Requires:Experimental Design

Validity Threats

A well-designed experiment with a correctly pre-registered analysis plan can still fail — not because the statistics are wrong, but because the experimental machinery breaks down in practice. The most persistent sources of failure are behavioral: checking results daily and stopping when you see $p < 0.05$ (peeking), running experiments where the two arms received different numbers of users despite a 50/50 split (SRM), and declaring significance on whichever of 15 secondary metrics crossed a threshold first (multiple testing). Each of these has a rigorous fix. Sequential testing lets you monitor continuously without inflating error rates. SRM detection catches logging bugs before you trust the results. Benjamini-Hochberg controls the false discovery rate across a portfolio of metrics. Understanding these threats is what separates an experiment platform that produces trustworthy signals from one that produces optimistic noise.

Theory

Sequential Testing

Peeking at the fixed threshold inflates Type I error — the Z-statistic crosses 1.96 by chance mid-experiment. The O'Brien-Fleming boundary is higher early (conservative) and converges to 1.96 only at the final look.

Checking a live experiment's p-value every day feels harmless, but it multiplies your false positive rate the same way running 14 independent tests would. The Z-statistic is a random walk under the null — given enough time, it will cross 1.96 by chance even when no effect exists. Sequential testing methods work by pre-budgeting how much false positive risk you spend at each peek, so the total across all planned checks still equals your target α.

The peeking problem

The most common experiment mistake is stopping when you see $p < 0.05$ before the planned end date. This inflates your false positive rate dramatically.

Under repeated testing at $\alpha = 0.05$ with a fixed $n$ , if you peek every day for $k$ days and stop when significant, your true false positive rate grows approximately as:

$\alpha_{\text{actual}} \approx 1 - (1 - \alpha)^k$

This formula treats each peek as independent, which slightly overstates inflation (peeks on the same growing dataset are correlated), but the qualitative conclusion is correct: each additional look consumes part of your error budget. Sequential testing methods like O'Brien-Fleming solve this by setting each peek's threshold high enough that the cumulative alpha spending across all planned peeks exactly equals the pre-specified $\alpha$ — the budget is fixed; only how it is spent across time changes.

For 14 daily peeks: $\alpha_{\text{actual}} \approx 1 - 0.95^{14} \approx 0.51$ . You'd call 51% of null experiments "significant." This is not a theoretical concern — it is the most reliably reproduced error in A/B testing practice.

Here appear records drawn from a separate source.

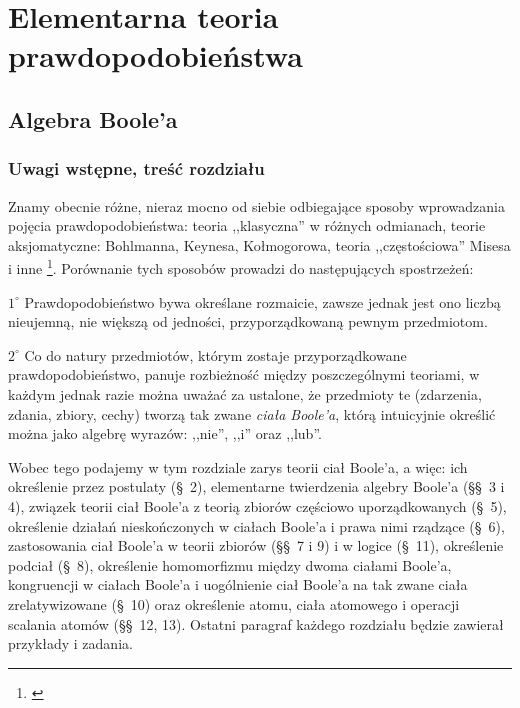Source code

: \documentclass[12 pt, a4paper, leqno]{book}
\numberwithin{equation}{section}
\begin{document}
\part{Elementarna teoria prawdopodobieństwa}
\chapter{Algebra Boole'a}

\section{Uwagi wstępne, treść rozdziału} \label{sec:wstep}
Znamy obecnie różne, nieraz mocno od siebie odbiegające sposoby wprowadzania pojęcia 
prawdopodobieństwa: teoria ,,klasyczna'' w różnych odmianach, teorie aksjomatyczne:
 {\selectfont Bohlmanna, Keynesa, Kołmogorowa}, teoria ,,częstościowa''
{\selectfont Misesa} i inne \footnote{\cite{bohlmann1} \cite{keynes1} \cite{kolmogoroff1} \cite{mises1}}. 
Porównanie tych sposobów prowadzi do następujących spostrzeżeń:

$1^\circ$ Prawdopodobieństwo bywa określane rozmaicie, zawsze jednak jest ono liczbą nieujemną,
            nie większą od jedności, przyporządkowaną pewnym przedmiotom.

$2^\circ$ Co do natury przedmiotów, którym zostaje przyporządkowane prawdopodobieństwo, panuje rozbieżność
            między poszczególnymi teoriami, w każdym jednak razie można uważać za ustalone, że przedmioty 
            te (zdarzenia, zdania, zbiory, cechy) tworzą tak zwane \textit{ciała Boole'a}, którą
            intuicyjnie określić można jako algebrę wyrazów: ,,nie'', ,,i'' oraz ,,lub''.

Wobec tego podajemy w tym rozdziale zarys teorii ciał Boole'a, a więc: ich określenie
przez postulaty (\S\ 2), elementarne twierdzenia algebry Boole'a (\S\S\ 3 i 4), związek teorii ciał Boole'a
z teorią zbiorów częściowo uporządkowanych (\S\ 5), określenie działań nieskończonych w ciałach Boole'a i prawa nimi rządzące (\S\ 6),
zastosowania ciał Boole'a w teorii zbiorów (\S\S\ 7 i 9) i w logice (\S\ 11), określenie podciał (\S\ 8), 
określenie homomorfizmu między dwoma ciałami Boole'a, kongruencji w ciałach Boole'a i uogólnienie ciał Boole'a na tak zwane
ciała zrelatywizowane (\S\ 10) oraz określenie atomu, ciała atomowego i operacji scalania
atomów (\S\S\ 12, 13). Ostatni paragraf każdego rozdziału będzie zawierał przykłady i zadania.
\end{document}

The root cause is that the Z-statistic follows a random walk under $H_0$ . If you wait long enough, it will eventually cross 1.96 by chance even when there is no effect. Fixing $n$ in advance and analyzing once is the classical remedy. But business pressure to ship fast makes continuous monitoring irresistible.

Sequential testing

Sequential testing provides valid inference at any stopping time. The mixture Sequential Probability Ratio Test (mSPRT) constructs a test martingale $M_t$ that satisfies $E[M_t | H_0] \leq 1$ at all $t$ . By Ville's inequality:

$P\!\left(\exists t: M_t \geq 1/\alpha\right) \leq \alpha$

You can stop and declare significance as soon as $M_t \geq 1/\alpha$ , with guaranteed type-I error $\leq \alpha$ . This is always-valid: you can peek as often as you want.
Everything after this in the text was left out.